Uma denúncia de uso indevido de um veículo oficial motivou o Ministério Público do Tocantins (MPTO) a expedir recomendação ao presidente da Câmara Municipal de Figueirópolis para que sejam adotadas medidas imediatas de regulamentação, controle e fiscalização do uso de veículos oficiais do Legislativo municipal. O prazo para o envio de informações sobre o cumprimento ou não dos termos da recomendação é de dez dias.
A 8ª Promotoria de Justiça de Gurupi apurou a inexistência de normas internas que disciplinam o uso da frota oficial da Câmara, bem como a ausência de qualquer mecanismo formal de controle, autorização ou fiscalização da utilização dos veículos públicos.
Durante a investigação, a própria Câmara Municipal admitiu, por meio de ofício, que não possui resolução, ato normativo ou regimento interno que estabeleça regras para o uso dos veículos oficiais.

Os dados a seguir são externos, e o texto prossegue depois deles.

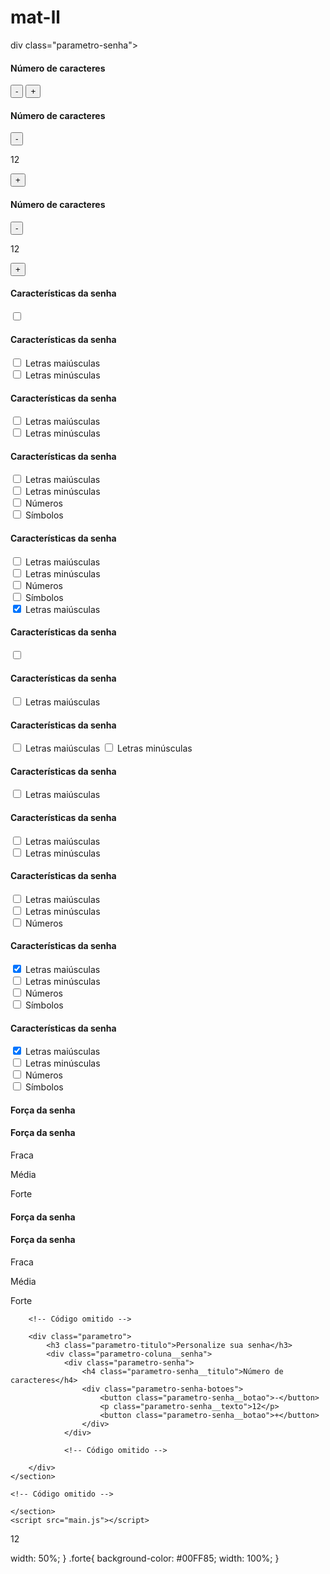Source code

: # mat-ll
div class="parametro-senha">
    <h4 class="parametro-senha__titulo">Número de caracteres</h4>
    <button class="parametro-senha__botao">-</button>
    <button class="parametro-senha__botao">+</button>
</div>  
<div class="parametro-senha">
    <h4 class="parametro-senha__titulo">Número de caracteres</h4>
    <button class="parametro-senha__botao">-</button>
    <p class="parametro-senha__texto">12</p>
    <button class="parametro-senha__botao">+</button>
</div>  
<div class="parametro-senha">
    <h4 class="parametro-senha__titulo">Número de caracteres</h4>
    <div class="parametro-senha-botoes">
        <button class="parametro-senha__botao">-</button>
        <p class="parametro-senha__texto">12</p>
        <button class="parametro-senha__botao">+</button>
    </div>
</div>  
<div class="parametro-senha">
    <h4 class="parametro-senha__titulo">Características da senha</h4>
            <input type="checkbox">
</div>
<div class="parametro-senha">
    <h4 class="parametro-senha__titulo">Características da senha</h4>
            <input name="maiusculo" type="checkbox">
            <label for="maiusculo">Letras maiúsculas</label>
</div>
<input name="minusculo" type="checkbox">
<label for="minusculo">Letras minúsculas</label>
<div class="parametro-senha">
    <h4 class="parametro-senha__titulo">Características da senha</h4>
    <div class="parametro-senha-checkbox">
        <input name="maiusculo" type="checkbox">
        <label for="maiusculo">Letras maiúsculas</label>
    </div>
    <div class="parametro-senha-checkbox">
        <input name="minusculo" type="checkbox">
        <label for="minusculo">Letras minúsculas</label>
    </div>
</div>
<div class="parametro-senha">
    <h4 class="parametro-senha__titulo">Características da senha</h4>
    <div class="parametro-senha-checkbox">
        <input name="maiusculo" type="checkbox">
        <label for="maiusculo">Letras maiúsculas</label>
    </div>
    <div class="parametro-senha-checkbox">
        <input name="minusculo" type="checkbox">
        <label for="minusculo">Letras minúsculas</label>
    </div>
    <div class="parametro-senha-checkbox">
        <input name="numero" type="checkbox">
        <label for="numero">Números</label>
    </div>
    <div class="parametro-senha-checkbox">
        <input name="simbolo" type="checkbox">
        <label for="simbolo">Símbolos</label>
    </div>
</div>
<div class="parametro-senha">
    <h4 class="parametro-senha__titulo">Características da senha</h4>
    <div class="parametro-senha-checkbox">
        <input name="maiusculo" type="checkbox" class="checkbox">
        <label for="maiusculo">Letras maiúsculas</label>
    </div>
    <div class="parametro-senha-checkbox">
        <input name="minusculo" type="checkbox" class="checkbox">
        <label for="minusculo">Letras minúsculas</label>
    </div>
    <div class="parametro-senha-checkbox">
        <input name="numero" type="checkbox" class="checkbox">
        <label for="numero">Números</label>
    </div>
    <div class="parametro-senha-checkbox">
        <input name="simbolo" type="checkbox" class="checkbox">
        <label for="simbolo">Símbolos</label>
    </div>
</div>
<div class="parametro-senha-checkbox">
    <input name="maiusculo" type="checkbox" class="checkbox" checked>
    <label for="maiusculo">Letras maiúsculas</label>
</div>
<div class="parametro-senha">
    <h4 class="parametro-senha__titulo">Características da senha</h4>
    <input name="maiusculo" type="checkbox">
 </div>
 <div class="parametro-senha">
    <h4 class="parametro-senha__titulo">Características da senha</h4>
    <input name="maiusculo" type="checkbox">
    <label for="maiusculo">Letras maiúsculas</label>
 </div>
 <div class="parametro-senha">
    <h4 class="parametro-senha__titulo">Características da senha</h4>
    <input name="maiusculo" type="checkbox">
    <label for="maiusculo">Letras maiúsculas</label>
    <input name="minusculo" type="checkbox">
    <label for="minusculo">Letras minúsculas</label>
 </div>
 <div class="parametro-senha">
    <h4 class="parametro-senha__titulo">Características da senha</h4>
    <div class="parametro-senha-checkbox">
        <input name="maiusculo" type="checkbox">
        <label for="maiusculo">Letras maiúsculas</label>
    </div>
</div>
<div class="parametro-senha">
    <h4 class="parametro-senha__titulo">Características da senha</h4>
    <div class="parametro-senha-checkbox">
        <input name="maiusculo" type="checkbox">
        <label for="maiusculo">Letras maiúsculas</label>
    </div>
    <div class="parametro-senha-checkbox">
        <input name="minusculo" type="checkbox">
        <label for="minusculo">Letras minúsculas</label>
    </div>
</div>
<div class="parametro-senha">
    <h4 class="parametro-senha__titulo">Características da senha</h4>
    <div class="parametro-senha-checkbox">
        <input name="maiusculo" type="checkbox">
        <label for="maiusculo">Letras maiúsculas</label>
    </div>
    <div class="parametro-senha-checkbox">
        <input name="minusculo" type="checkbox">
        <label for="minusculo">Letras minúsculas</label>
    </div>
    <div class="parametro-senha-checkbox">
        <input name="numero" type="checkbox">
        <label for="numero">Números</label>
    </div>
</div>
<div class="parametro-senha">
    <h4 class="parametro-senha__titulo">Características da senha</h4>
    <div class="parametro-senha-checkbox">
        <input name="maiusculo" type="checkbox" checked>
        <label for="maiusculo">Letras maiúsculas</label>
    </div>
    <div class="parametro-senha-checkbox">
        <input name="minusculo" type="checkbox">
        <label for="minusculo">Letras minúsculas</label>
    </div>
    <div class="parametro-senha-checkbox">
        <input name="numero" type="checkbox">
        <label for="numero">Números</label>
    </div>
    <div class="parametro-senha-checkbox">
    <input name="simbolo" type="checkbox">
        <label for="simbolo">Símbolos</label>
    </div>
</div>
<div class="parametro-senha">
    <h4 class="parametro-senha__titulo">Características da senha</h4>
    <div class="parametro-senha-checkbox">
        <input name="maiusculo" type="checkbox" class="checkbox" checked>
        <label for="maiusculo">Letras maiúsculas</label>
    </div>
    <div class="parametro-senha-checkbox">
        <input name="minusculo" type="checkbox" class="checkbox">
        <label for="minusculo">Letras minúsculas</label>
    </div>
    <div class="parametro-senha-checkbox">
        <input name="numero" type="checkbox" class="checkbox">
        <label for="numero">Números</label>
    </div>
    <div class="parametro-senha-checkbox">
        <input name="simbolo" type="checkbox" class="checkbox">
        <label for="simbolo">Símbolos</label>
    </div>
</div>
<!-- Código escondido -->

<div class="parametro-senha">
    <h4 class="parametro-senha__titulo">Força da senha</h4>
    <div class="barra"></div>
</div>
<!-- Código escondido -->

<div class="parametro-senha">
    <h4 class="parametro-senha__titulo">Força da senha</h4>
    <div class="barra"></div>
    <div class="fraca"></div>
    <div class="parametro-senha-textos"></div>
        <p>Fraca</p>
        <p>Média</p>
        <p>Forte</p>
</div>
<div class="parametro-senha">
    <h4 class="parametro-senha__titulo">Força da senha</h4>
    <div class="barra"></div>
    <div class="forca fraca"></div>
    <div class="parametro-senha-textos"></div>
</div>
<div class="parametro-senha">
    <h4 class="parametro-senha__titulo">Força da senha</h4>
    <div class="barra"></div>
    <div class="forca fraca"></div>
    <div class="parametro-senha-textos">
        <p>Fraca</p>
        <p>Média</p>
        <p>Forte</p>
    </div>
</div>
<body>
    <section class="conteudo">
            
        <!-- Código omitido -->
            
        <div class="parametro">
            <h3 class="parametro-titulo">Personalize sua senha</h3>
            <div class="parametro-coluna__senha">
                <div class="parametro-senha">
                    <h4 class="parametro-senha__titulo">Número de caracteres</h4>
                    <div class="parametro-senha-botoes">
                        <button class="parametro-senha__botao">-</button>
                        <p class="parametro-senha__texto">12</p>
                        <button class="parametro-senha__botao">+</button>
                    </div>
                </div>               
                
                <!-- Código omitido -->
                            
        </div>
    </section>
</body>
<body>
    <section class="conteudo">
    
    <!-- Código omitido -->
    
    </section>
    <script src="main.js"></script>
</body>
<p class="parametro-senha__texto">12</p>
width: 50%;
}
.forte{
    background-color: #00FF85;
    width: 100%;
}
<div class="forca fraca"></div>
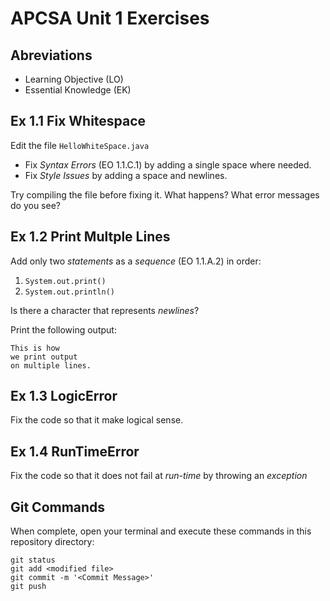 # APCSA Unit 1 Exercises

## Abreviations

* Learning Objective (LO)
* Essential Knowledge (EK)

## Ex 1.1 Fix Whitespace

Edit the file `HelloWhiteSpace.java`

* Fix *Syntax Errors* (EO 1.1.C.1) by adding a single space where needed.
* Fix *Style Issues* by adding a space and newlines.

Try compiling the file before fixing it. What happens? What error messages do you see?

## Ex 1.2 Print Multple Lines

Add only two *statements* as a *sequence* (EO 1.1.A.2) in order:

1. `System.out.print()`
2. `System.out.println()`

Is there a character that represents *newlines*?

Print the following output:

    This is how
    we print output
    on multiple lines.


## Ex 1.3 LogicError

Fix the code so that it make logical sense.

## Ex 1.4 RunTimeError

Fix the code so that it does not fail at *run-time* by throwing an *exception*

## Git Commands

When complete, open your terminal and execute these commands in this
repository directory:

    git status
    git add <modified file>
    git commit -m '<Commit Message>'
    git push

Também foi constatado que as autorizações para utilização dos automóveis eram feitas apenas de forma verbal, sem registros formais, relatórios, formulários, sistema de rastreamento ou designação de servidor responsável pela fiscalização.
Para o promotor de Justiça André Henrique Oliveira Leite, a falta de regulamentação e de controle viola princípios constitucionais da Administração Pública, como a moralidade, a publicidade, a impessoalidade e a eficiência, além de criar um ambiente propício para o uso indevido do patrimônio público.
Denúncia ao MPTO
Uma denúncia anônima encaminhada à Ouvidoria do Ministério Público apontou o suposto uso irregular de veículo oficial, um Volkswagen Gol, para fins particulares. A denúncia foi acompanhada de registro audiovisual que mostra o automóvel estacionado em residência particular durante o período noturno. Ainda conforme apurado, o veículo permanecia guardado na casa do então presidente da Câmara nos fins de semana, sob a justificativa de inexistência de garagem adequada nas dependências do Legislativo.
Prazos
Diante das irregularidades constatadas, o MPTO recomendou que a Câmara Municipal edite, no prazo de 90 dias, ato normativo ou resolução para disciplinar de forma clara e objetiva o uso dos veículos oficiais. Entre os pontos mínimos exigidos estão critérios de autorização, definição de responsabilidades, vedação expressa de uso para fins particulares, regras de fiscalização, sanções administrativas em caso de descumprimento e garantia de acesso equânime aos vereadores para o exercício das funções parlamentares.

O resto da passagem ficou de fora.